Exercise details: Restate word for word the lines of the material below, from the line with "Sometimes you need" to the line with "first argument of", both lines included, and no others.
---------- Given information ----------
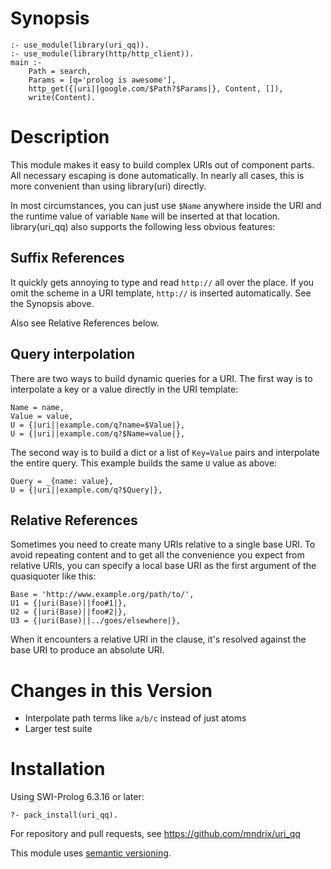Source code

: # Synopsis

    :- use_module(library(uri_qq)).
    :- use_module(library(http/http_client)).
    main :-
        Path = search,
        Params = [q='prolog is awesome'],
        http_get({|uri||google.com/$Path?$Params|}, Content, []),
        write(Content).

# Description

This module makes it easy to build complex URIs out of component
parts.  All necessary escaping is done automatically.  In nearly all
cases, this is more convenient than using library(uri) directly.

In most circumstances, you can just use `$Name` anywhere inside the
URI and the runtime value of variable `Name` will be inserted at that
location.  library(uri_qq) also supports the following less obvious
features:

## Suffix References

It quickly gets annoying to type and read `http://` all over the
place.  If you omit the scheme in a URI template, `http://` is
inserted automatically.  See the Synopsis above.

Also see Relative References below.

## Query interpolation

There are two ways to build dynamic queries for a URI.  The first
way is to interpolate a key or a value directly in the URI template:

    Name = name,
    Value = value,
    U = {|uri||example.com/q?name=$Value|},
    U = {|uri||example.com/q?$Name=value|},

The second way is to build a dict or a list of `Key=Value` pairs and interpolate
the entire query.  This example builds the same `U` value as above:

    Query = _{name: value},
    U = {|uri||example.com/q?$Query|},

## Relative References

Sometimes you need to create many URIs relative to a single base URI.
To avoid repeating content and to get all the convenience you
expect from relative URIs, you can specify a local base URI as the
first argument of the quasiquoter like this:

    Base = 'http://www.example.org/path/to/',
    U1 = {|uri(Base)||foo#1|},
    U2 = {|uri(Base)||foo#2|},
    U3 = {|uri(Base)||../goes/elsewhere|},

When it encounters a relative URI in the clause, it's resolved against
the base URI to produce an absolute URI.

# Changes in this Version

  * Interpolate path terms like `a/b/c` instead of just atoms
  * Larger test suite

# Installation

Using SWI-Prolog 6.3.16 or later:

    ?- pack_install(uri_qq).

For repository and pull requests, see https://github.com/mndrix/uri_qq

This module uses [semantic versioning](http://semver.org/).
----------
---------- Given information ----------
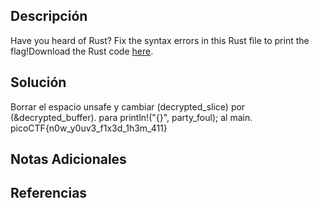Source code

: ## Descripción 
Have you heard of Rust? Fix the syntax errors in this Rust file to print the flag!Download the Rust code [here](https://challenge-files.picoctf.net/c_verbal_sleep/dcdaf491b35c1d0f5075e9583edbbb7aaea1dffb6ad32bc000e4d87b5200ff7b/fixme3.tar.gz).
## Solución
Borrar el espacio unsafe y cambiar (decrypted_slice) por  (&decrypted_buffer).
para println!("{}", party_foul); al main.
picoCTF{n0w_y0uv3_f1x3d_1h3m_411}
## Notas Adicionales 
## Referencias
----------
---------- Given information ----------
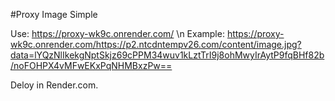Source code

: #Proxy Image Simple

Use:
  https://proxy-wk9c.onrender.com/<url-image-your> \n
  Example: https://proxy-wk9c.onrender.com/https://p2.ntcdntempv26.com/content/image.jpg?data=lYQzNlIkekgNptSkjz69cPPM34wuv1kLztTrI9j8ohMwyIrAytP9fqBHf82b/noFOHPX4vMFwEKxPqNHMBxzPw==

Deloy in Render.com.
----------
Solved exercise:
Sometimes you need to create many URIs relative to a single base URI.
To avoid repeating content and to get all the convenience you
expect from relative URIs, you can specify a local base URI as the
first argument of the quasiquoter like this:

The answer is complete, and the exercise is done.